By: Scott Snyder (writer), Rafael Albuquerque (art), Dave McCaig (colors), Steve Wands (letters), Joe Hughes (assistant editor) and Mark Doyle (editor)
The Story: New story arc on American Vampire as we jump forward to World War Two and get a little more secret vampire-hunter society action.
What’s Good: So many great things about this issue that it is hard to know where to start, but let’s begin with Albuquerque’s art. It isn’t as if the stand-in artists on AV the last few months have been poor, but it is really nice to have regular artist Albuquerque back. What I love about Albuquerque’s art (and McCaig’s colors) is that you can still really see the linework. A lot of comics nowadays are so cleaned-up and sanitized that you can’t see the passion of the artist. Well, that’s not at all a problem with Albuquerque’s work on AV. His characters are so vital and alive and he doesn’t have an inker or colorist screwing them up. Also interestingly, for the first time this month I looked at AV and saw a LOT of Joe Kubert in Albuquerque’s work. Maybe it’s been there all along, but seeing WWII scenes really brought it home.
And, what a great WWII story it looks like weren’t going to get too! First, this appears to be a great jumping on point as the first two pages give a nice recap of the series to date. If you’ve been watching AV from the sidelines and were intimidated by seeing #13 on the cover, just buy this issue and start here.

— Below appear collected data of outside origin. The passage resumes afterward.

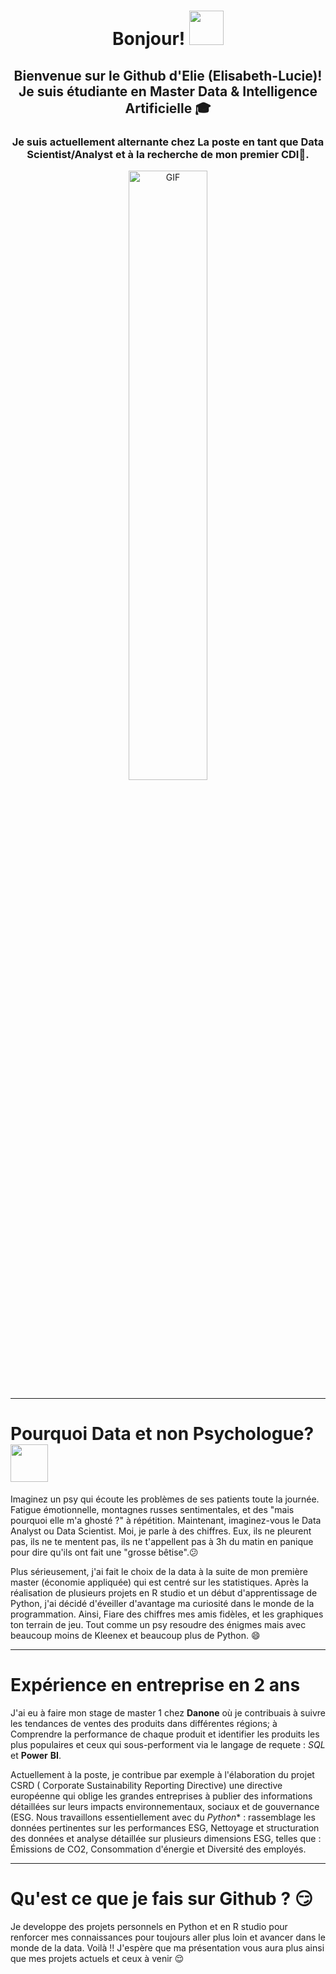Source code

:   <h1 align="center">Bonjour!  <img src="https://github.com/mitul3737/mitul3737/blob/main/Wave.gif" height="55px" width="55px"></h1>

  <h2 align="center">
    Bienvenue sur le Github d'Elie (Elisabeth-Lucie)! Je suis étudiante en Master Data & Intelligence Artificielle 🎓<fr>
  </h2>

  <h3 align="center">
    Je suis actuellement alternante chez La poste en tant que Data Scientist/Analyst et à la recherche de mon premier CDI🚀.<fr>
  </h3>


<p align="center">
  <img align="center" width="50%" alt="GIF" src="https://i.makeagif.com/media/8-04-2023/n7aAMC.gif"/>
</p>

_______________________________________________________________________

# Pourquoi Data et non Psychologue? <img align="center" src="https://media4.giphy.com/media/Ll22OhMLAlVDb8UQWe/giphy.gif" width="60">


Imaginez un psy qui écoute les problèmes de ses patients toute la journée. Fatigue émotionnelle, montagnes russes sentimentales, et des "mais pourquoi elle m'a ghosté ?" à répétition. Maintenant, imaginez-vous le Data Analyst ou Data Scientist. Moi, je parle à des chiffres. Eux, ils ne pleurent pas, ils ne te mentent pas, ils ne t'appellent pas à 3h du matin en panique pour dire qu'ils ont fait une "grosse bêtise".😕

Plus sérieusement, j'ai fait le choix de la data à la suite de mon première master (économie appliquée) qui est centré sur les statistiques. Après la réalisation de plusieurs projets en R studio et un début d'apprentissage de Python, j'ai décidé d'éveiller d'avantage ma curiosité dans le monde de la programmation. Ainsi, Fiare des chiffres mes amis fidèles, et les graphiques ton terrain de jeu. Tout comme un psy resoudre des énigmes mais avec beaucoup moins de Kleenex et beaucoup plus de Python. 😄

_______________________________________________________________________

# Expérience en entreprise en 2 ans

J'ai eu à faire mon stage de master 1 chez **Danone** où je contribuais à suivre les tendances de ventes des produits dans différentes régions; à Comprendre la performance de chaque produit et identifier les produits les plus populaires et ceux qui sous-performent via le langage de requete : *SQL* et **Power** **BI**. 

Actuellement à la poste, je contribue par exemple à l'élaboration du projet CSRD ( Corporate Sustainability Reporting Directive) une directive européenne qui oblige les grandes entreprises à publier des informations détaillées sur leurs impacts environnementaux, sociaux et de gouvernance (ESG. Nous travaillons essentiellement avec du *Python** : rassemblage les données pertinentes sur les performances ESG, Nettoyage et structuration des données et analyse détaillée sur plusieurs dimensions ESG, telles que : Émissions de CO2, Consommation d'énergie et Diversité des employés. 

_______________________________________________________________________

# Qu'est ce que je fais sur Github ? 😏

Je developpe des projets personnels en Python et en R studio pour renforcer mes connaissances pour toujours aller plus loin et avancer dans le monde de la data. 
Voilà !! J'espère que ma présentation vous aura plus ainsi que mes projets actuels et ceux à venir  😌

Second, by jumping the action forward to WWII, the ageless nature of vampires is really driven home by seeing the changes in Henry (Pearl’s husband). Skinner Sweet & Pearl both look like the day we first met them (decades ago in the comic), but Henry is starting to show his age. He isn’t OLD, but he looks a lot more senior than Pearl, he’s having to face the fact that he is aging and she is not. Probably a lot of comic fans can identify with the feeling of not being quite as young as you used to be!
Third, the “mission” that Snyder sends Henry upon is very compelling and starts to scratch an itch that has been growing for the last few issues: What is AV all about? Well, let’s just say that Henry is not going to be a run-of-the-mill grunt fighting on a random Pacific atoll. His mission is really cool and ties into the secret society of vampire hunters that we learned about in the last story arc. This overarching story may be the skeleton that the AV story will need as it moves into its ‘teens’.
What’s Not So Good: Really not much. The only thing that bugs me is Henry’s reluctance to become a vampire to be with his wife. This isn’t so much Snyder’s fault, as this is a common theme of vampire fiction, but I think it could use a narration box or two explaining why Henry doesn’t want to become a creator of the night? Maybe he’s grossed out by blood? Maybe he has religious issues with such a transformation? Maybe he doesn’t want to have to start preying on hobos?
And, maybe this will all be explained in the next couple of issues. 🙂
Conclusion: American Vampire trots out another great issue. This is also a wonderful jumping on point if you’ve been missing out on the fun. Secret missions in WWII involving vampires and secret societies! What could be more fun?